1 Visualizing Data From API’s
Hello and welcome back to Dialectic with Data! In this installment, I am going to be working with data from the AviationStack API. This API can let us retrieve real time flight data from all over the world, and I thought that it would be interesting to visualize the flights that are currently on their way to a specific airport.
To recreate this project yourself, you can sign up for a free account with AviationStack here. The free account lets us make 100 api calls a month which is really awesome!
For this project, I am going to be working in R, which has a great package for working with api calls, httr. This package lets us easily assemble queries.
1.1 API Keys
The first step for working with APIs is to get our API key into our R session. Generally, it is not a very good practice to have our API key written out in our code. The key is liable to get stolen and abused, and that is something that we want to prevent. If you plan on using the API key a lot, you might want to add it to your .Renviron file. Doing this is very simple and generally safe.
To get to your .Renviron file, go to the console and run this code usethis::get_r_environ(). Your .Renviron should pop up and then you can add a line like this: aviation_api = {your_key_here}. Now, whenever you want to retrieve you API key, call Sys.getenv("aviation_api") and your API key will appear.
If you only plan on using your API key a couple of times, however, Rstudio has a function that you can use to manually add your API key each time you want to add it to your R environment. Run rstudioapi::askForPassword() and an interactive window will pop up where you can put your key. Just remember to save it to a variable!
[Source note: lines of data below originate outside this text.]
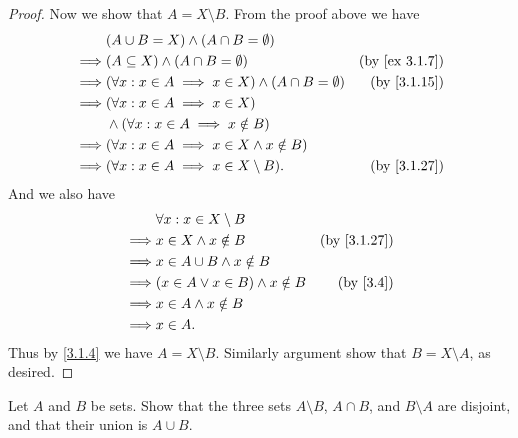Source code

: \begin{proof}
  Now we show that \(A = X \setminus B\).
  From the proof above we have
  \begin{align*}
             & (A \cup B = X) \land (A \cap B = \emptyset)                                                       \\
    \implies & (A \subseteq X) \land (A \cap B = \emptyset)                        & \text{(by \cref{ex 3.1.7})} \\
    \implies & (\forall x : x \in A \implies x \in X) \land (A \cap B = \emptyset) & \text{(by \cref{3.1.15})}   \\
    \implies & (\forall x : x \in A \implies x \in X)                                                            \\
             & \land (\forall x : x \in A \implies x \notin B)                                                   \\
    \implies & (\forall x : x \in A \implies x \in X \land x \notin B)                                           \\
    \implies & (\forall x : x \in A \implies x \in X \setminus B).                 & \text{(by \cref{3.1.27})}
  \end{align*}
  And we also have
  \begin{align*}
             & \forall x : x \in X \setminus B                                     \\
    \implies & x \in X \land x \notin B                & \text{(by \cref{3.1.27})} \\
    \implies & x \in A \cup B \land x \notin B                                     \\
    \implies & (x \in A \lor x \in B) \land x \notin B & \text{(by \cref{3.4})}    \\
    \implies & x \in A \land x \notin B                                            \\
    \implies & x \in A.
  \end{align*}
  Thus by \cref{3.1.4} we have \(A = X \setminus B\).
  Similarly argument show that \(B = X \setminus A\), as desired.
\end{proof}

\begin{exercise}\label{ex 3.1.10}
  Let \(A\) and \(B\) be sets.
  Show that the three sets \(A \setminus B\), \(A \cap B\), and \(B \setminus A\) are disjoint, and that their union is \(A \cup B\).
\end{exercise}

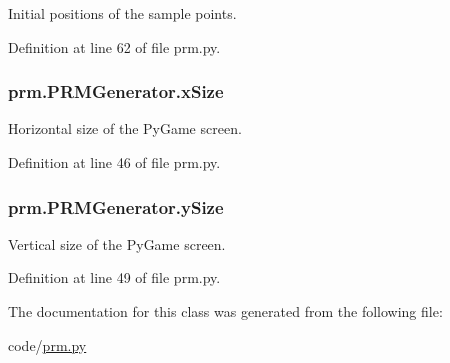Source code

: Initial positions of the sample points. 



Definition at line 62 of file prm.\-py.

\hypertarget{classprm_1_1PRMGenerator_a0cf38de489be01fc5ed01c1a59da8f0b}{
\subsubsection[{x\-Size}]{\setlength{\rightskip}{0pt plus 5cm}prm.\-P\-R\-M\-Generator.\-x\-Size}}\label{classprm_1_1PRMGenerator_a0cf38de489be01fc5ed01c1a59da8f0b}


Horizontal size of the Py\-Game screen. 



Definition at line 46 of file prm.\-py.

\hypertarget{classprm_1_1PRMGenerator_aaa5cf5ecddd099bf8c294cad0b33be92}{
\subsubsection[{y\-Size}]{\setlength{\rightskip}{0pt plus 5cm}prm.\-P\-R\-M\-Generator.\-y\-Size}}\label{classprm_1_1PRMGenerator_aaa5cf5ecddd099bf8c294cad0b33be92}


Vertical size of the Py\-Game screen. 



Definition at line 49 of file prm.\-py.



The documentation for this class was generated from the following file\-:\begin{DoxyCompactItemize}
\item 
code/\hyperlink{prm_8py}{prm.\-py}\end{DoxyCompactItemize}
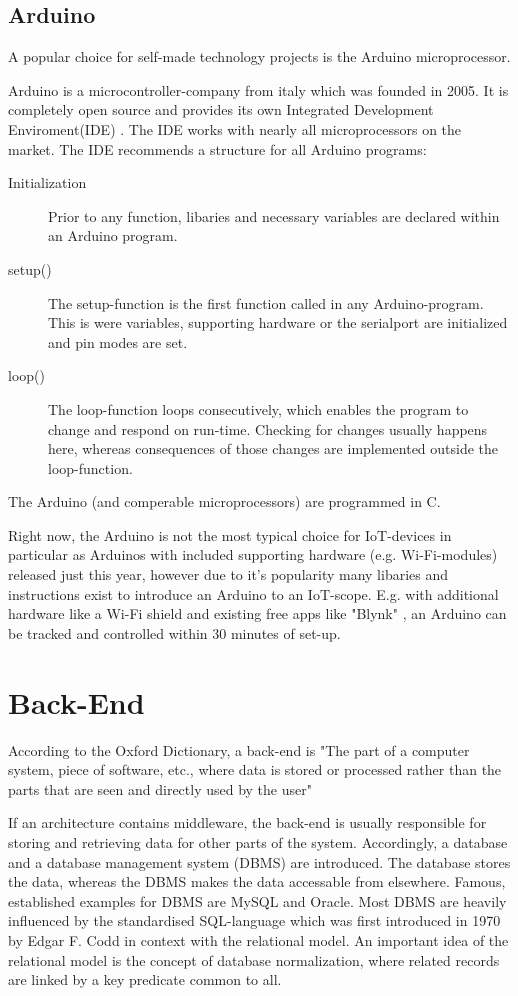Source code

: \subsection{Arduino}
A popular choice for self-made technology projects is the Arduino microprocessor.

Arduino is a microcontroller-company from italy which was founded in 2005. 
It is completely open source and provides its own Integrated Development Enviroment(IDE) \parencite{arduinoIDEDownload}.
The IDE works with nearly all microprocessors on the market. 
The IDE recommends a structure for all Arduino programs:
\begin{description}
    \item [Initialization]
    Prior to any function, libaries and necessary variables are declared within an Arduino program.
    \item [setup()]
    The setup-function is the first function called in any Arduino-program. 
    This is were variables, supporting hardware or the serialport are initialized and pin modes are set. 
    \item [loop()]
    The loop-function loops consecutively, 
    which enables the program to change and respond on run-time.
    Checking for changes usually happens here, 
    whereas consequences of those changes are implemented outside the loop-function.    
\end{description}
The Arduino (and comperable microprocessors) are programmed in C.

Right now, the Arduino is not the most typical choice for IoT-devices in particular as Arduinos 
with included supporting hardware (e.g. Wi-Fi-modules) released just this year,
however due to it's popularity many libaries and instructions exist to introduce an Arduino to an IoT-scope.
E.g. with additional hardware like a Wi-Fi shield and existing free apps like "Blynk"  \parencite{blynk}, 
an Arduino can be tracked and controlled within 30 minutes of set-up.


\section{Back-End}
According to the Oxford Dictionary, a back-end is 
"The part of a computer system, piece of software, etc., where data is stored or processed rather 
than the parts that are seen and directly used by the user" \parencite{backendDef}

If an architecture contains middleware, the back-end is usually responsible for storing and retrieving data for other parts of the system.
Accordingly, a database and a database management system (DBMS) are introduced.
The database stores the data, whereas the DBMS makes the data accessable from elsewhere.
Famous, established examples for DBMS are MySQL and Oracle.
Most DBMS are heavily influenced by the standardised SQL-language which was first introduced in 1970 by Edgar F. Codd in context with the relational model.
An important idea of the relational model is the concept of database normalization, where related records are linked by a key predicate common to all.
api <- rstudioapi::askForPassword()1.2 API Calls
For this project, I am going to be working in R, which has a great package for working with API calls, httr. This package lets us easily assemble queries.
To make a call from the API, we are going to use httr::GET(). To construct the call, we put the base URL as a string in the function. Then, in the query parameter, we write a named list using the different parameters we have to or want to add to the call. access_key is where we put our API key and this is a necessary parameter. arr_iata is an optional parameter which is used to get us the information that we want, but it is not necessary to have a successful API call. You can find out more about the different parameters in the AviationStack documentation.
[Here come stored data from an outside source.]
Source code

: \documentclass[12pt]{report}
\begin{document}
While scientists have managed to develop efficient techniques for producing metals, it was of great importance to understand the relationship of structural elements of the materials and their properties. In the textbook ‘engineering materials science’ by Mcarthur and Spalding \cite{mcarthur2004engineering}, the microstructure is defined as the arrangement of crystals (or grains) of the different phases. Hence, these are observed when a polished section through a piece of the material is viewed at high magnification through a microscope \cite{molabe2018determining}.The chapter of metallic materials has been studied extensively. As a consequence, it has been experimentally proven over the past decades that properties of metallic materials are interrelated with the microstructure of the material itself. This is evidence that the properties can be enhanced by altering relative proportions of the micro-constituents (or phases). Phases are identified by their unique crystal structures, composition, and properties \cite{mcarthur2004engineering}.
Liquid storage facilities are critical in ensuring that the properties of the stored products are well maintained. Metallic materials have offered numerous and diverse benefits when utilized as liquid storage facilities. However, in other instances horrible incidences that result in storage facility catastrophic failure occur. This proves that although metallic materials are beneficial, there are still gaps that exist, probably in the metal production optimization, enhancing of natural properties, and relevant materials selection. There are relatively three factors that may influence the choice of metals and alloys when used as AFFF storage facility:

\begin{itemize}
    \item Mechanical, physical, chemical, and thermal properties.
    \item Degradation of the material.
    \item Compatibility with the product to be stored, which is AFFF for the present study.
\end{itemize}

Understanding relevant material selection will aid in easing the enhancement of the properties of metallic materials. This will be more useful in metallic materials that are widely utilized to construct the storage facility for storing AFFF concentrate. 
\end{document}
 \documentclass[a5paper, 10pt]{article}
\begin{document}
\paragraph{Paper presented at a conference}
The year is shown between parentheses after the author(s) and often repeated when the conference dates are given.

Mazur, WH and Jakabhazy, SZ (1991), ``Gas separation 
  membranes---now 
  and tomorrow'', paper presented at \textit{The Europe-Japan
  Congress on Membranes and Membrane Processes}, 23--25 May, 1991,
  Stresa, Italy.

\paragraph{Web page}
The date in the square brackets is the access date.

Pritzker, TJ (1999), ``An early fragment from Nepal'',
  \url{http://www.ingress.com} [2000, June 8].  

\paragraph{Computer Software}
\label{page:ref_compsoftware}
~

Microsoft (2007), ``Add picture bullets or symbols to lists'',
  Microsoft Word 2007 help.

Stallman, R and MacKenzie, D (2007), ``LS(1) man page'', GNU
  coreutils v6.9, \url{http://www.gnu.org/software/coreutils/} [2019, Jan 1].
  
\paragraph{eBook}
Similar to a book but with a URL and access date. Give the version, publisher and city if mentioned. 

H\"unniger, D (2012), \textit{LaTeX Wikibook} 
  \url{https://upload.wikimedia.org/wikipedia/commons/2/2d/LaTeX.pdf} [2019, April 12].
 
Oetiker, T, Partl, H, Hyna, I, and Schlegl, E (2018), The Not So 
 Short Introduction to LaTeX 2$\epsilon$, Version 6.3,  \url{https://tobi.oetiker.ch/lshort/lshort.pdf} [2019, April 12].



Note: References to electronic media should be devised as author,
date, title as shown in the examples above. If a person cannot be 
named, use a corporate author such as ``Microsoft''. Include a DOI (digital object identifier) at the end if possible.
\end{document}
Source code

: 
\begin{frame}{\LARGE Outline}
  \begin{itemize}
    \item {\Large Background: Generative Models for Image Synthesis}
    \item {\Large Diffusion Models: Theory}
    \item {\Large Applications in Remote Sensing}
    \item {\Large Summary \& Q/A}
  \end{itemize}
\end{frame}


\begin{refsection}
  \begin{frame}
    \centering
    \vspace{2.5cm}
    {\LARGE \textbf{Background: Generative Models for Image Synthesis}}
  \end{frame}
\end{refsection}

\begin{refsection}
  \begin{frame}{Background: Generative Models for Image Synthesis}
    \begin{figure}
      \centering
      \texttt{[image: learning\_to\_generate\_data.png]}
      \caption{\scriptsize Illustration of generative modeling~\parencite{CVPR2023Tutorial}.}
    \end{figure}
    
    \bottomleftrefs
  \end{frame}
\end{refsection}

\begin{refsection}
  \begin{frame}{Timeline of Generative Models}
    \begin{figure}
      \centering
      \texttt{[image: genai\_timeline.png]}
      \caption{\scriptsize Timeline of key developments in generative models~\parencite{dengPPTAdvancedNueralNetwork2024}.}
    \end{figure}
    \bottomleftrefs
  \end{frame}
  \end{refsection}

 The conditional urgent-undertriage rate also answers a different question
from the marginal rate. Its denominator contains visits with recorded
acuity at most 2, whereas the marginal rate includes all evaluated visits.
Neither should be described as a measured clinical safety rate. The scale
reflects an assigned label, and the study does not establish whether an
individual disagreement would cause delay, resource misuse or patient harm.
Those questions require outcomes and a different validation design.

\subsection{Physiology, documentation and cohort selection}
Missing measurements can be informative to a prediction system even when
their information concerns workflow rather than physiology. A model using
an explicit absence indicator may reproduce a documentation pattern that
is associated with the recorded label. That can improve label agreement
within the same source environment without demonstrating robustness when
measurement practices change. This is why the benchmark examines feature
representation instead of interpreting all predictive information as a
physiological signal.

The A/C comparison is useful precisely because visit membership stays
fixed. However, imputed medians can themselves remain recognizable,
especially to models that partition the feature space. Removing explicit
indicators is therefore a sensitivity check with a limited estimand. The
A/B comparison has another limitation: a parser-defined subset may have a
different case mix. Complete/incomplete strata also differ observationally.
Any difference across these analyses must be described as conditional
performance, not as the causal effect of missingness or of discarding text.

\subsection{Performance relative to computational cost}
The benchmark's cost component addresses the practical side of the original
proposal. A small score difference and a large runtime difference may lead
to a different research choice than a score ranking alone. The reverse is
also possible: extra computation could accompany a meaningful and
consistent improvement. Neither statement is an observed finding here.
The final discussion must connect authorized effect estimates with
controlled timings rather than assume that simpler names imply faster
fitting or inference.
In this API call, we are using the real-time flights API endpoint, and we are saying that we want to see flights that are going to be arriving at JFK airport.
Once our call has been completed, we are going to get back something called a response object. This object contains all the information that we requested. When we run the object in the console, we get some summary information like the full URL of the call (including the API key which is why I’m not showing the output), the time of the call, the size of the request in kB, and the status code.
The status code is an important piece of information to look for when working with APIs. A status code of 200 is good. That means everything worked fine and we have our data! A status code of anything else means that we do not have our data, and the reasons could be many. For more information on what other status codes mean, I turn you to the HTTP Status Cats for guidance.
So to retrieve the status of our API call, we run httr::status_code(r) and, luckily for us, our request went through without a hitch! (Though this was not always the case when I was writing this article 😥)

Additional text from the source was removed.